## RECORD EXCERPTS
/---
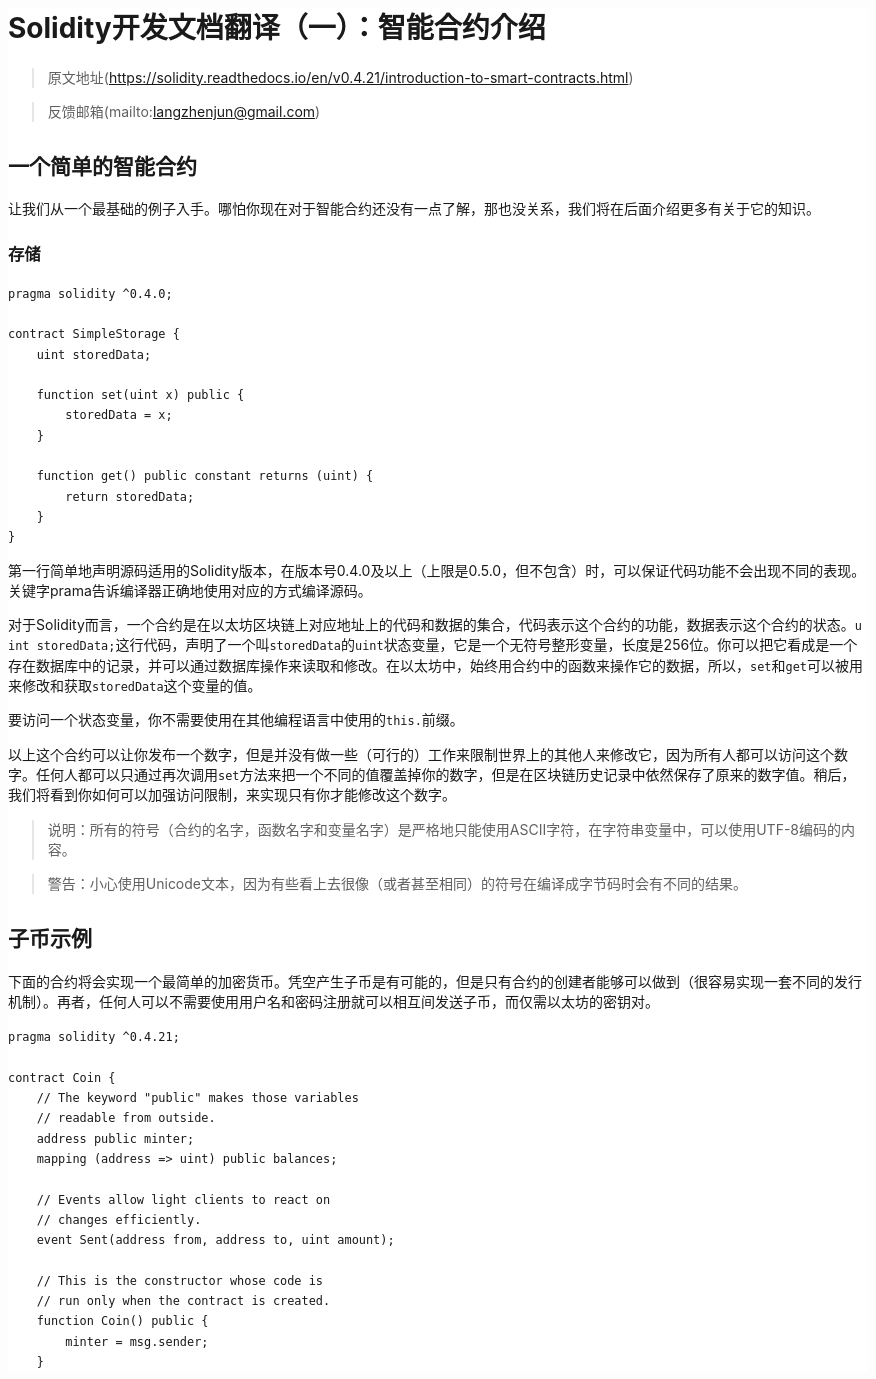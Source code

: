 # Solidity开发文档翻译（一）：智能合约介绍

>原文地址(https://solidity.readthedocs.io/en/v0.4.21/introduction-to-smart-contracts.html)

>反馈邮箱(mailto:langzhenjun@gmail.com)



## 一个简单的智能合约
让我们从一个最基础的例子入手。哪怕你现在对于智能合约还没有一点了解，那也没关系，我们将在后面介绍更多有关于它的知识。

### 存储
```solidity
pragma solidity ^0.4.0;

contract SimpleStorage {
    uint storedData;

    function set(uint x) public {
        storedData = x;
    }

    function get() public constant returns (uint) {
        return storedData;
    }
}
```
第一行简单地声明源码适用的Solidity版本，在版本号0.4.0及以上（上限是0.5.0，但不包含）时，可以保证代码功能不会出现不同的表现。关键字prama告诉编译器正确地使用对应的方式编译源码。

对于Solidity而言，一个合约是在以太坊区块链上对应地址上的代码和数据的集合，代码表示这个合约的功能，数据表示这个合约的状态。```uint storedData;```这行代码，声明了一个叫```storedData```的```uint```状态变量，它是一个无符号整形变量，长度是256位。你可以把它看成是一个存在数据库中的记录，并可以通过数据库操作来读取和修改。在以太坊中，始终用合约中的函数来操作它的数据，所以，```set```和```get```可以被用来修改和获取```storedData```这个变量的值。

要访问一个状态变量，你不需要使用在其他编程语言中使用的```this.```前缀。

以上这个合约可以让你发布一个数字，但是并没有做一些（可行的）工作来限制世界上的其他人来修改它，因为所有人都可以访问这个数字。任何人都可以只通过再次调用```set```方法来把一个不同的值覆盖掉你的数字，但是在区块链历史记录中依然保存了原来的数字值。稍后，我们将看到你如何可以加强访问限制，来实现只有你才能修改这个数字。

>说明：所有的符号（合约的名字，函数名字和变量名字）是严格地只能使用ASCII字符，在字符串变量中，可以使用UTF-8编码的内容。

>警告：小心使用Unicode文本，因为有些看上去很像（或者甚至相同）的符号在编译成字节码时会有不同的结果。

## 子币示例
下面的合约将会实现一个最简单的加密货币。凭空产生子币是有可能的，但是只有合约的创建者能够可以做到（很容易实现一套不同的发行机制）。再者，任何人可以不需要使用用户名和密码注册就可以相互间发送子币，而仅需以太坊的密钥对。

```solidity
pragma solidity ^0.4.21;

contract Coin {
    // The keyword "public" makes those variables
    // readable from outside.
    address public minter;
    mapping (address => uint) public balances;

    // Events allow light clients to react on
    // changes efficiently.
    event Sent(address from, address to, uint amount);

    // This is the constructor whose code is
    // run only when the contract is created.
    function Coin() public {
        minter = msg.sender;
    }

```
\---
/---
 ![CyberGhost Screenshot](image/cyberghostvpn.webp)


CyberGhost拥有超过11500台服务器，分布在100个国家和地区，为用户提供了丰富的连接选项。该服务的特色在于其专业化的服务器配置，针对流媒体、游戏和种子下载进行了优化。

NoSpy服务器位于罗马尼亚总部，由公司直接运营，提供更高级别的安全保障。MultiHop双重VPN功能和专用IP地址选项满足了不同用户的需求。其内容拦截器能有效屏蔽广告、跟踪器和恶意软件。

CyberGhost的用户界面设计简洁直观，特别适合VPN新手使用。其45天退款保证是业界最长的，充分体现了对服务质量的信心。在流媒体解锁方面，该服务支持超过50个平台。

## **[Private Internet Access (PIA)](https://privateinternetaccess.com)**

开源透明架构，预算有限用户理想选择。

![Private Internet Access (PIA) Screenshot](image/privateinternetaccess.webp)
\---
Out of the records, collect only those lines that contain the string "public".

## YOUR SOLUTION
    function set(uint x) public {
    function get() public constant returns (uint) {
    // The keyword "public" makes those variables
    address public minter;
    mapping (address => uint) public balances;
    function Coin() public {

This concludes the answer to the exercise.